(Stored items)
BEGIN

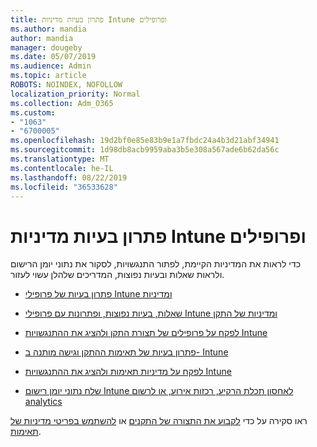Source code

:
 ```yaml
---
title: פתרון בעיות מדיניות Intune ופרופילים
ms.author: mandia
author: mandia
manager: dougeby
ms.date: 05/07/2019
ms.audience: Admin
ms.topic: article
ROBOTS: NOINDEX, NOFOLLOW
localization_priority: Normal
ms.collection: Adm_O365
ms.custom:
- "1063"
- "6700005"
ms.openlocfilehash: 19d2bf0e85e83b9e1a7fbdc24a4b3d21abf34941
ms.sourcegitcommit: 1d98db8acb9959aba3b5e308a567ade6b62da56c
ms.translationtype: MT
ms.contentlocale: he-IL
ms.lasthandoff: 08/22/2019
ms.locfileid: "36533628"
---
```

# <a name="troubleshooting-intune-policy-and-profiles"></a>פתרון בעיות מדיניות Intune ופרופילים

כדי לראות את המדיניות הקיימת, לפתור התנגשויות, לסקור את נתוני יומן הרישום ולראות שאלות ובעיות נפוצות, המדריכים שלהלן עשוי לעזור.

- [פתרון בעיות של פרופילי Intune ומדיניות](https://docs.microsoft.com/intune/troubleshoot-policies-in-microsoft-intune)

- [שאלות, בעיות נפוצות, ופתרונות עם פרופילי Intune ומדיניות של התקן](https://docs.microsoft.com/intune/device-profile-troubleshoot)

- [לפקח על פרופילים של תצורת התקן ולהציג את ההתנגשויות Intune](https://docs.microsoft.com/intune/device-profile-monitor)

- [פתרון בעיות של תאימות ההתקן וגישה מותנה ב- Intune](https://docs.microsoft.com/intune/troubleshoot-conditional-access)

- [לפקח על מדיניות תאימות ולהציג את ההתנגשויות Intune](https://docs.microsoft.com/intune/compliance-policy-monitor)

- [שלח נתוני יומן רישום Intune לאחסון תכלת הרקיע, רכזות אירוע, או לרשום analytics](https://docs.microsoft.com/intune/review-logs-using-azure-monitor)

ראו סקירה על כדי [לקבוע את התצורה של התקנים](https://docs.microsoft.com/intune/device-profiles) או [להשתמש בפריטי מדיניות של תאימות](https://docs.microsoft.com/intune/device-compliance-get-started).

END

Task statement -
Your copy must match the records above word for word and contain no pictures.

Finished exercise -
Source code

:
 ```yaml
---
title: פתרון בעיות מדיניות Intune ופרופילים
ms.author: mandia
author: mandia
manager: dougeby
ms.date: 05/07/2019
ms.audience: Admin
ms.topic: article
ROBOTS: NOINDEX, NOFOLLOW
localization_priority: Normal
ms.collection: Adm_O365
ms.custom:
- "1063"
- "6700005"
ms.openlocfilehash: 19d2bf0e85e83b9e1a7fbdc24a4b3d21abf34941
ms.sourcegitcommit: 1d98db8acb9959aba3b5e308a567ade6b62da56c
ms.translationtype: MT
ms.contentlocale: he-IL
ms.lasthandoff: 08/22/2019
ms.locfileid: "36533628"
---
```

# <a name="troubleshooting-intune-policy-and-profiles"></a>פתרון בעיות מדיניות Intune ופרופילים

כדי לראות את המדיניות הקיימת, לפתור התנגשויות, לסקור את נתוני יומן הרישום ולראות שאלות ובעיות נפוצות, המדריכים שלהלן עשוי לעזור.

- [פתרון בעיות של פרופילי Intune ומדיניות](https://docs.microsoft.com/intune/troubleshoot-policies-in-microsoft-intune)

- [שאלות, בעיות נפוצות, ופתרונות עם פרופילי Intune ומדיניות של התקן](https://docs.microsoft.com/intune/device-profile-troubleshoot)

- [לפקח על פרופילים של תצורת התקן ולהציג את ההתנגשויות Intune](https://docs.microsoft.com/intune/device-profile-monitor)

- [פתרון בעיות של תאימות ההתקן וגישה מותנה ב- Intune](https://docs.microsoft.com/intune/troubleshoot-conditional-access)

- [לפקח על מדיניות תאימות ולהציג את ההתנגשויות Intune](https://docs.microsoft.com/intune/compliance-policy-monitor)

- [שלח נתוני יומן רישום Intune לאחסון תכלת הרקיע, רכזות אירוע, או לרשום analytics](https://docs.microsoft.com/intune/review-logs-using-azure-monitor)

ראו סקירה על כדי [לקבוע את התצורה של התקנים](https://docs.microsoft.com/intune/device-profiles) או [להשתמש בפריטי מדיניות של תאימות](https://docs.microsoft.com/intune/device-compliance-get-started).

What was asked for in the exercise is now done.